Abstract

A prophenoloxidase was purified from blood cells of the crayfish Pacifastacus leniusculus. The purified proenzyme was homogeneous on sodium dodecyl sulfate polyacrylamide gel electrophoresis, and had a molecular mass of 76 kDa under both non-reducing and reducing conditions. The crayfish prophenoloxidase was a glycoprotein, with an isoelectric point of about 5.4. A 36 kDa serine proteinase, isolated and purified from crayfish blood cells (Aspán et al., 1990b, Insect Biochem. 20, 709–718), could convert the 76 kDa prophenoloxidase to phenoloxidase by an apparent proteolytic cleavage, since the molecular masses of two active enzymes, phenoloxidases, were 60 and 62 kDa.

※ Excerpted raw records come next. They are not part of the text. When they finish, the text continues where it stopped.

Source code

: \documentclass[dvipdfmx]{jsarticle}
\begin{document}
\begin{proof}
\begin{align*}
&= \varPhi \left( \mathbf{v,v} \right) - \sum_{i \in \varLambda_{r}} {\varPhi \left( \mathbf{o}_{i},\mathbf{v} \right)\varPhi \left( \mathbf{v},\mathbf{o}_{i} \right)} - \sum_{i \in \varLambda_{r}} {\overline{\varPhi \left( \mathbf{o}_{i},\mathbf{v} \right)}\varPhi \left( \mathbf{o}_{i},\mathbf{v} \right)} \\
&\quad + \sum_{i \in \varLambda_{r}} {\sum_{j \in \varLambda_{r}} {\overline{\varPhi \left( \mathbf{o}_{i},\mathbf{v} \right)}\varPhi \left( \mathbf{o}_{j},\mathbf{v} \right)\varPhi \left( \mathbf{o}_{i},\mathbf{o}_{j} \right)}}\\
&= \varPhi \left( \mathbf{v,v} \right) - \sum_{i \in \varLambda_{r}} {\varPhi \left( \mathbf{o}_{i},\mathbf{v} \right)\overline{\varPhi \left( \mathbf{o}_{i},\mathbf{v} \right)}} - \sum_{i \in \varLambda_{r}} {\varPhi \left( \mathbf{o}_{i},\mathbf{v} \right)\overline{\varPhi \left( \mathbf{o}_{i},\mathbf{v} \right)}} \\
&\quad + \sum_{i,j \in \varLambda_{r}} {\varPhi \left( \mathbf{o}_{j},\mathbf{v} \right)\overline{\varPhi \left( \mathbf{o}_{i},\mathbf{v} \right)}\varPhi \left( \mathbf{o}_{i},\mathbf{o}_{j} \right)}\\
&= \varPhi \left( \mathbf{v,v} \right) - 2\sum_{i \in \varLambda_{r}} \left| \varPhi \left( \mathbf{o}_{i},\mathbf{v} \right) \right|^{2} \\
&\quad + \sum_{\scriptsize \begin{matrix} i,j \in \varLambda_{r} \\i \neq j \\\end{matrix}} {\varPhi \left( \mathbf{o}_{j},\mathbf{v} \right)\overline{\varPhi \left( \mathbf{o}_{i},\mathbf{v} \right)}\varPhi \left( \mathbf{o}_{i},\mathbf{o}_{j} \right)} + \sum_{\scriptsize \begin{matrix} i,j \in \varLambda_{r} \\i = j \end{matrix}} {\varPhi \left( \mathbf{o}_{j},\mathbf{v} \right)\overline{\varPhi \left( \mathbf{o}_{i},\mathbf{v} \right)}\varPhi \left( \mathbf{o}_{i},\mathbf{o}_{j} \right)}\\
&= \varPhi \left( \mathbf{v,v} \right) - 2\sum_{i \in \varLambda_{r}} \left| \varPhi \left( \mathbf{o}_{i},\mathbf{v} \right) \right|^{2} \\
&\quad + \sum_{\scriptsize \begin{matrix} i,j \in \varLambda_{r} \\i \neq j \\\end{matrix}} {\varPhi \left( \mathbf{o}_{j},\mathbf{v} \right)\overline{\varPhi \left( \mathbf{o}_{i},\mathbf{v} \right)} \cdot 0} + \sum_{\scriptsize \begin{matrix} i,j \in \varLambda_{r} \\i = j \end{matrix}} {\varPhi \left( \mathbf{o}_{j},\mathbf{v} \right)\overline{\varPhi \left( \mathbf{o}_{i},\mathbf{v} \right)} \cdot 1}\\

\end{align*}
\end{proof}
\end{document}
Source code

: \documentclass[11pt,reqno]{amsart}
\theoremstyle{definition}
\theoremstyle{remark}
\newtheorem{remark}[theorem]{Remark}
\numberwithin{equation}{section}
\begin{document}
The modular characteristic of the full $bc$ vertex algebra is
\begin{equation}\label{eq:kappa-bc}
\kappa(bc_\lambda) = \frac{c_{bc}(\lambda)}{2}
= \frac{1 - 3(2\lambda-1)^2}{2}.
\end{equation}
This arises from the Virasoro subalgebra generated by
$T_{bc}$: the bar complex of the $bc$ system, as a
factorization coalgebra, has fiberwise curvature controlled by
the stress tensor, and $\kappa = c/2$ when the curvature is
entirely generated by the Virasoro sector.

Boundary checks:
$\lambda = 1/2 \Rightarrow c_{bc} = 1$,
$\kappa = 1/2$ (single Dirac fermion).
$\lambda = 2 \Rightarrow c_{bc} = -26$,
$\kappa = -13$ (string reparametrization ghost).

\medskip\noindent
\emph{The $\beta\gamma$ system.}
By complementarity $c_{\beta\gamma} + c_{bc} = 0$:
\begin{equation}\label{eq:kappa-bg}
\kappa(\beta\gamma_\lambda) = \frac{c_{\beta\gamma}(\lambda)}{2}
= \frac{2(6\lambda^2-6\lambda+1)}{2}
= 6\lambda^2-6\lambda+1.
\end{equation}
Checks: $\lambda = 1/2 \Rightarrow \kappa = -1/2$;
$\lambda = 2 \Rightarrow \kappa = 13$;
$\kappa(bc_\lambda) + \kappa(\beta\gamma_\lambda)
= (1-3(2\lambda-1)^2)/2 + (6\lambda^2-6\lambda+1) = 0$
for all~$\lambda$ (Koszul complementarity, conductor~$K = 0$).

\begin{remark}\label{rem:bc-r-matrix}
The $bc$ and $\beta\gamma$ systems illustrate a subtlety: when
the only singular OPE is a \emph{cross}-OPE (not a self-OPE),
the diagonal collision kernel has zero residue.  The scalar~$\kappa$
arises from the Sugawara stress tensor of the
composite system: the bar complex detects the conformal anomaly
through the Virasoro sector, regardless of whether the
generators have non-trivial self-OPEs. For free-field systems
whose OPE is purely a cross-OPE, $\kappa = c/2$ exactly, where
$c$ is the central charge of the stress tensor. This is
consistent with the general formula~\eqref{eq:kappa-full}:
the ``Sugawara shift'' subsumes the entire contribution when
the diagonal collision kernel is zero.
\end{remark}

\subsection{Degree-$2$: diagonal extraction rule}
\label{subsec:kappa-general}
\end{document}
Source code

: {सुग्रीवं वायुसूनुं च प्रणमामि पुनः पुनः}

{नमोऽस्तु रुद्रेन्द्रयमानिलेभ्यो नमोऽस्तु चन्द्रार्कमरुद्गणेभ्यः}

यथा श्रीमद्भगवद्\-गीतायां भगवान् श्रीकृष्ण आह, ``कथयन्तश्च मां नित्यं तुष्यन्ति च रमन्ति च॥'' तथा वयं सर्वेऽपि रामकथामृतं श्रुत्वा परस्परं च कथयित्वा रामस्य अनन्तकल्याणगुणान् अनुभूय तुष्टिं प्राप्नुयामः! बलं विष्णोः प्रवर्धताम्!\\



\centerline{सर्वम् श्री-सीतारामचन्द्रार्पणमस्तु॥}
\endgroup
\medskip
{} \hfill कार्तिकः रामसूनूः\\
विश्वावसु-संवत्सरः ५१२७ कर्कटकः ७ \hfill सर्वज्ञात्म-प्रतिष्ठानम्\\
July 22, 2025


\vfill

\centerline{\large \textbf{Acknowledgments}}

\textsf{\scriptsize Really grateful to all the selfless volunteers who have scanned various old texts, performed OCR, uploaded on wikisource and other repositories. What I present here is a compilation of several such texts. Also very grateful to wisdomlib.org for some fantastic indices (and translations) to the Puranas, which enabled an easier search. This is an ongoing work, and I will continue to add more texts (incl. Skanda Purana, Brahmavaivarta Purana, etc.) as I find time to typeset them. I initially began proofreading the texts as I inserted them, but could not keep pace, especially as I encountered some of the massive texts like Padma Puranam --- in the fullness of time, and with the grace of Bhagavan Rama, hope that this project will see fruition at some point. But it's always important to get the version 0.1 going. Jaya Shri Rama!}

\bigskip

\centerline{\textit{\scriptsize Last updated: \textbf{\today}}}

A commercial serine proteinase, trypsin, activated prophenoloxidase to phenoloxidase, and as a result a 60 kDa protein was produced. In the blood cells of crayfish four serine proteinases or 3H-DFP binding proteins are present, with masses of 36, 38, 50 and 67 kDa. However, 3H-DFP labelling of proteins in blood cells lysate, prepared in its inactive form, only yielded labelled bands of 50 and 67 kDa, whereas addition of an elicitor to prophenoloxidase system activation, a β-1,3-glucan, resulted in the appearance of four 3H-DFP labelled proteins, with molecular masses of 67, 50, 38 and 36 kDa, respectively. Thus, the 36 kDa endogenous serine proteinase, the prophenoloxidase activating enzyme, ppA, may be present as an inactive precursor in crayfish blood cells. The 38 and 36 kDa proteinases could both cleave the chromogenic peptide S-2337 [Bz-Ile-Glu-( γ- O-Piperidyl)-Gly-Arg- p-nitroaniline], and specifically bind prophenoloxidase. These results show that crayfish prophenoloxidase, the terminal enzyme of the prophenoloxidase activating cascade, a proposed defence pathway in arthropod blood, can be converted to active enzyme by an apparent proteolytic cleavage, not only by a commercial proteinase, but also by an endogenous serine type proteinase.